• **Data provided**:
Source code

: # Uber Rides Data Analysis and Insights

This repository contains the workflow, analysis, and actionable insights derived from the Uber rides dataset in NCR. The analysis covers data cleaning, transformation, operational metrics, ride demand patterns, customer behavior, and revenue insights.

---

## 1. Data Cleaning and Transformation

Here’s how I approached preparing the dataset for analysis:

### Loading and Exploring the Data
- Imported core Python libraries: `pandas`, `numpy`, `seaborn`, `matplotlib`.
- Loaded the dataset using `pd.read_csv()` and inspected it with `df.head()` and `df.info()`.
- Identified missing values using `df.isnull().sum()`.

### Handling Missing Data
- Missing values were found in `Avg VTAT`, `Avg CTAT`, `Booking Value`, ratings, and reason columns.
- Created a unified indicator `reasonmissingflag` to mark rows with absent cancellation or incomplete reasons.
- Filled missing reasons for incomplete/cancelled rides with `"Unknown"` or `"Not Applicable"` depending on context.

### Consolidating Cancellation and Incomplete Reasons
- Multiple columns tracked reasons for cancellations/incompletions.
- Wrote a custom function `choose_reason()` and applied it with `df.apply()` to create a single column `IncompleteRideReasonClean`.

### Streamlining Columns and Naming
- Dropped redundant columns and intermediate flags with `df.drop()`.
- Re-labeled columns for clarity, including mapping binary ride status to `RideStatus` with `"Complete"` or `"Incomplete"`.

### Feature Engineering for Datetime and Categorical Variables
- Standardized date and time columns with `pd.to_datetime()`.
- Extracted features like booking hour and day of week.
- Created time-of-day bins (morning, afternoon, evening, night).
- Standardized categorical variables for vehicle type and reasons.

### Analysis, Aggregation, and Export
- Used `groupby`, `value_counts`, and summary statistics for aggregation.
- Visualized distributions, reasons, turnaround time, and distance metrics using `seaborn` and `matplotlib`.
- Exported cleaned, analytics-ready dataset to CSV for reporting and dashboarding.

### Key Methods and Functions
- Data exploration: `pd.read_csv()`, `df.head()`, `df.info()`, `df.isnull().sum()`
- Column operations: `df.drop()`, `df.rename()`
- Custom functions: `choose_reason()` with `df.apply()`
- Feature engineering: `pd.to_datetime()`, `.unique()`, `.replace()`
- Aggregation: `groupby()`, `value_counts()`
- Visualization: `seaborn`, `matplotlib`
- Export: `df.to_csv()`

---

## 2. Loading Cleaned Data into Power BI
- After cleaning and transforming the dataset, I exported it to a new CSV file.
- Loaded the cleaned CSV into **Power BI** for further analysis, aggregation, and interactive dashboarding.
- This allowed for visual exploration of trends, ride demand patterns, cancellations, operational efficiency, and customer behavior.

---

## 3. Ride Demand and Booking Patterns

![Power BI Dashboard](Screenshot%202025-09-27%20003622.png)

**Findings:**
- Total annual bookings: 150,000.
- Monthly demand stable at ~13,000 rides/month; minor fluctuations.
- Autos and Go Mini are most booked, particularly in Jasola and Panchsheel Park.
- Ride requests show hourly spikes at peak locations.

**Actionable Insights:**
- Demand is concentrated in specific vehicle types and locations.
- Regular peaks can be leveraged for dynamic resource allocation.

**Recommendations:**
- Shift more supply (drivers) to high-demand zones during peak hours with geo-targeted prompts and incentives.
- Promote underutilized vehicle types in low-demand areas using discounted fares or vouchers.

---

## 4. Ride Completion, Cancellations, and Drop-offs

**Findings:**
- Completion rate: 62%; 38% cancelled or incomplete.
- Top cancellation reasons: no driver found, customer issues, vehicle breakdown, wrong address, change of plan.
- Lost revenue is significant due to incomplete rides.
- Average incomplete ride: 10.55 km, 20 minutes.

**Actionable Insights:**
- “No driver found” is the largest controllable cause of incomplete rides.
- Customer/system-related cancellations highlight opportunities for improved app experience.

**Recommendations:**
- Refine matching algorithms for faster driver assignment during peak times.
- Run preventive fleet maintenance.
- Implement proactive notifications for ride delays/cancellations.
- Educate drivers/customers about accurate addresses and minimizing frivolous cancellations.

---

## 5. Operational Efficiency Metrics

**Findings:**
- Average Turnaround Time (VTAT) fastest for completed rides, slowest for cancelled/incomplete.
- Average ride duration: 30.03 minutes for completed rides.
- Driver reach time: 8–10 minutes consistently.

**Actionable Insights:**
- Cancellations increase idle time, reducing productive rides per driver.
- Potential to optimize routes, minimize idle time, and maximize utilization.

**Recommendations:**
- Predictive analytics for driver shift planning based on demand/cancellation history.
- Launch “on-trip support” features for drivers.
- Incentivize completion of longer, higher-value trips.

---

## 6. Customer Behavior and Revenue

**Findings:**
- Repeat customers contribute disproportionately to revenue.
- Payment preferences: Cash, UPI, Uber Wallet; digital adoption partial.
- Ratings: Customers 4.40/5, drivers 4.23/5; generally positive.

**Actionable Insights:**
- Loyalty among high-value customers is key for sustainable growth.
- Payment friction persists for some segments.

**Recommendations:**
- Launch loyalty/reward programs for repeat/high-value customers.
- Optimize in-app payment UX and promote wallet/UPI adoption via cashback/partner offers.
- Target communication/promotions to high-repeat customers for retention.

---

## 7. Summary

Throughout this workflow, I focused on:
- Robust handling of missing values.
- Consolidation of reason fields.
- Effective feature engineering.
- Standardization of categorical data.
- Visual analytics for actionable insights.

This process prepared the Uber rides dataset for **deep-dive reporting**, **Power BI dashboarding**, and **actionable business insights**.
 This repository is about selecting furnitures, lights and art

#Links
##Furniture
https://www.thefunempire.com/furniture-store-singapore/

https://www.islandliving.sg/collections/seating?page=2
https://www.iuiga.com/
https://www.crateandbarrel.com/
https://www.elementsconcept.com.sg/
...
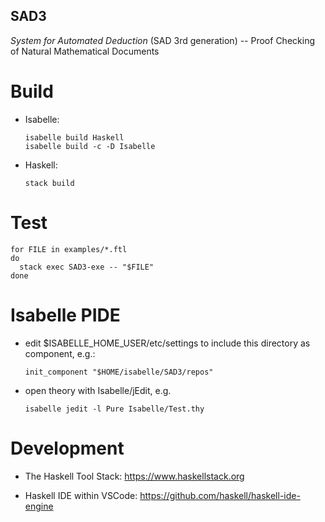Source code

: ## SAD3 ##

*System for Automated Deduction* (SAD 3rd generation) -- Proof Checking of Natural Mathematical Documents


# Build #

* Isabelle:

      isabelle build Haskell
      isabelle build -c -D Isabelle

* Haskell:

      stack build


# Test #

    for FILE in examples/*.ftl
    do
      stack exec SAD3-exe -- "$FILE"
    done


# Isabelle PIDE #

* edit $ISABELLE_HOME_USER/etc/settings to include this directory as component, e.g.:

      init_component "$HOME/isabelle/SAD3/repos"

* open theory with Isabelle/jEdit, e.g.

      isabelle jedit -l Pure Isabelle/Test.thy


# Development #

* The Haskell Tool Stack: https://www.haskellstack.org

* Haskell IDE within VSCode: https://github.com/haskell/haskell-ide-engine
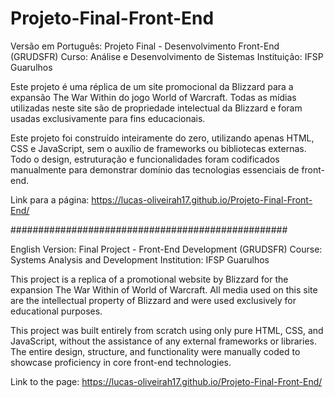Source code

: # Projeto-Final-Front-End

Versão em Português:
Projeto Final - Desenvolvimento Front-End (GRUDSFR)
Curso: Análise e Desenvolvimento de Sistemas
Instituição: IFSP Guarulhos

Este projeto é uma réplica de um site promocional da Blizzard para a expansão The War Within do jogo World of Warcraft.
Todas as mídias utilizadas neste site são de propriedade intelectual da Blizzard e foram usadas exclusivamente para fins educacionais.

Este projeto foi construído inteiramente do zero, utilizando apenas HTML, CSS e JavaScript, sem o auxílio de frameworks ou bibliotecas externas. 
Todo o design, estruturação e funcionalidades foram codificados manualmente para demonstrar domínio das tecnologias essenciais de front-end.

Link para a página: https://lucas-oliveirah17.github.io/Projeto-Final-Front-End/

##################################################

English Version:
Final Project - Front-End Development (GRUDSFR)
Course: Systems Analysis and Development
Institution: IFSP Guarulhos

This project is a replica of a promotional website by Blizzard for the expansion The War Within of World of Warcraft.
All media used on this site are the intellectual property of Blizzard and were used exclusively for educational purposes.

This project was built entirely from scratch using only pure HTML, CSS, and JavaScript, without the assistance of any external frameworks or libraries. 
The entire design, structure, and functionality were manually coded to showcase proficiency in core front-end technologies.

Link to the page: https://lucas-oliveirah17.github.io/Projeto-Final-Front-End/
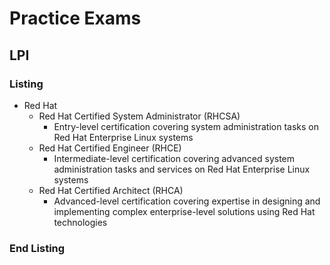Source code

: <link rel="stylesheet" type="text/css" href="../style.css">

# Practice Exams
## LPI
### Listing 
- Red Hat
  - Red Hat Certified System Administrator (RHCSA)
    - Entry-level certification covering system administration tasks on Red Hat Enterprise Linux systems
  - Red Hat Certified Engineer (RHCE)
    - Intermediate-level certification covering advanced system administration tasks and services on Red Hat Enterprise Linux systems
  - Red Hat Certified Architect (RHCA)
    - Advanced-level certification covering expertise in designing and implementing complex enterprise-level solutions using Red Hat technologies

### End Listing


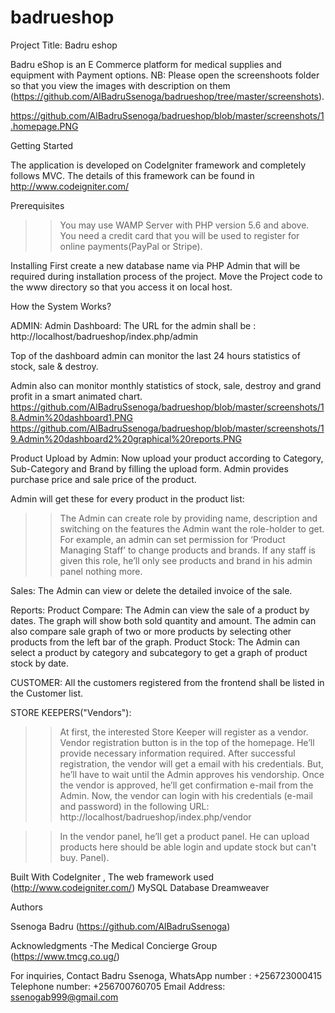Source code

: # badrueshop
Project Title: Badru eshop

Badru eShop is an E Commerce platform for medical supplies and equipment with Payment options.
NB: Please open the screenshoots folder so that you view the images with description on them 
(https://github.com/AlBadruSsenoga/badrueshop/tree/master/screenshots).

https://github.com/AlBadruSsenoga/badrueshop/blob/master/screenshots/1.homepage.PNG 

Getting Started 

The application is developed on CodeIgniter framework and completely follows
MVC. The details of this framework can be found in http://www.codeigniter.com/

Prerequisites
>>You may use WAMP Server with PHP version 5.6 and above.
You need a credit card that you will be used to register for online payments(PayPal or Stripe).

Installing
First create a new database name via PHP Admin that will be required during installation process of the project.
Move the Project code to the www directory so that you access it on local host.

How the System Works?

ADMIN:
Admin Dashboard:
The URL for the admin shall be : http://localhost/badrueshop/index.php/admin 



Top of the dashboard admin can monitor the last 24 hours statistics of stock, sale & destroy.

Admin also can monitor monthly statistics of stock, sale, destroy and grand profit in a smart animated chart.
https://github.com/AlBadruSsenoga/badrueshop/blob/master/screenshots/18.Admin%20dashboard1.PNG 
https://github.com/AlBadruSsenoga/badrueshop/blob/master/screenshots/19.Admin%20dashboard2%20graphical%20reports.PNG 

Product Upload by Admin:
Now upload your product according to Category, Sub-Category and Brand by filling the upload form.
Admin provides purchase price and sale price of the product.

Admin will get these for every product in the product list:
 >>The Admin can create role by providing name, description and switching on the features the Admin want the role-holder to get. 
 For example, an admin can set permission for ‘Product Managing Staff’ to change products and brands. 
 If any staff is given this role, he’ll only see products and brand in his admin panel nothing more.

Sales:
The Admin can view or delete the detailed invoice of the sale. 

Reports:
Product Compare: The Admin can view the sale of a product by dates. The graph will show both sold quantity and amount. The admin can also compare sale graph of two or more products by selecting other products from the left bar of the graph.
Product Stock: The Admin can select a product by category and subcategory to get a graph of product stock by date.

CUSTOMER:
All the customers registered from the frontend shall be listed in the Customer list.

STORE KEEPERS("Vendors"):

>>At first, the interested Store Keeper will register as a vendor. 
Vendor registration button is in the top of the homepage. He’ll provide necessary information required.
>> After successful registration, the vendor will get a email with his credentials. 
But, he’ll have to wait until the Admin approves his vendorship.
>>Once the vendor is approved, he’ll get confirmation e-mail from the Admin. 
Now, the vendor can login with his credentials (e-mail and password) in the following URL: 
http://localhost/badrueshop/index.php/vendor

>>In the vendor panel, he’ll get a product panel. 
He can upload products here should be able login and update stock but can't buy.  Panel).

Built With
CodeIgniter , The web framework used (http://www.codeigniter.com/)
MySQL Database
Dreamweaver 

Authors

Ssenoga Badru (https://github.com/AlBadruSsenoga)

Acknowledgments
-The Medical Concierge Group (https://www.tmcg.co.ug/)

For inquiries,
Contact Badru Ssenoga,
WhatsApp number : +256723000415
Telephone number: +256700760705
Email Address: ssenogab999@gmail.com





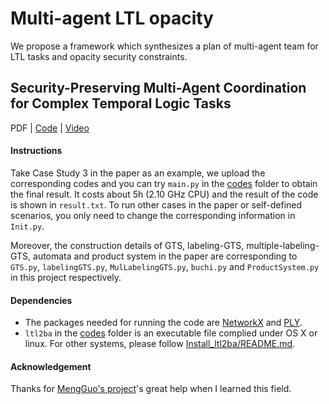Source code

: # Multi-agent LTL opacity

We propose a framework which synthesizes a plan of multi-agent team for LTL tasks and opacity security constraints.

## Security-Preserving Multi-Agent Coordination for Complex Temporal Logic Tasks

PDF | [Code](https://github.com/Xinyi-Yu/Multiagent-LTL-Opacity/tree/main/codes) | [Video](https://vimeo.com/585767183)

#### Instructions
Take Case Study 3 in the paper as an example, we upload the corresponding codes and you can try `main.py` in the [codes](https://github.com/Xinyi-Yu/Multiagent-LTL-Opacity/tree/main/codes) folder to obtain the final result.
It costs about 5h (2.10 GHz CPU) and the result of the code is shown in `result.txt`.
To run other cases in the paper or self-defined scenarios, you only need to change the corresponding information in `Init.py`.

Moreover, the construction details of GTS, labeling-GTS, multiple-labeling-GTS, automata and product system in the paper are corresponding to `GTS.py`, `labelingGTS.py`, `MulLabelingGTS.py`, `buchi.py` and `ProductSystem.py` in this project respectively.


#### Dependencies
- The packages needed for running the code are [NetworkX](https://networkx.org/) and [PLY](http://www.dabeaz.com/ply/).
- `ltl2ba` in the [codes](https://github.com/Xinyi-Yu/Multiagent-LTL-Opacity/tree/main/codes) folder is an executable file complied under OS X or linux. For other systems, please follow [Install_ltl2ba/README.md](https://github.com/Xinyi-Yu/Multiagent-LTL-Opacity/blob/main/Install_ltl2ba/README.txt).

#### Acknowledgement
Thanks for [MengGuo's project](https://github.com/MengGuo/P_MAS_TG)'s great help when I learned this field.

• **What needs to be done**: Pull out all lines from the listing that contain the string "master".

• **Final answer**:
(https://github.com/AlBadruSsenoga/badrueshop/tree/master/screenshots).
https://github.com/AlBadruSsenoga/badrueshop/blob/master/screenshots/1.homepage.PNG 
https://github.com/AlBadruSsenoga/badrueshop/blob/master/screenshots/18.Admin%20dashboard1.PNG 
https://github.com/AlBadruSsenoga/badrueshop/blob/master/screenshots/19.Admin%20dashboard2%20graphical%20reports.PNG 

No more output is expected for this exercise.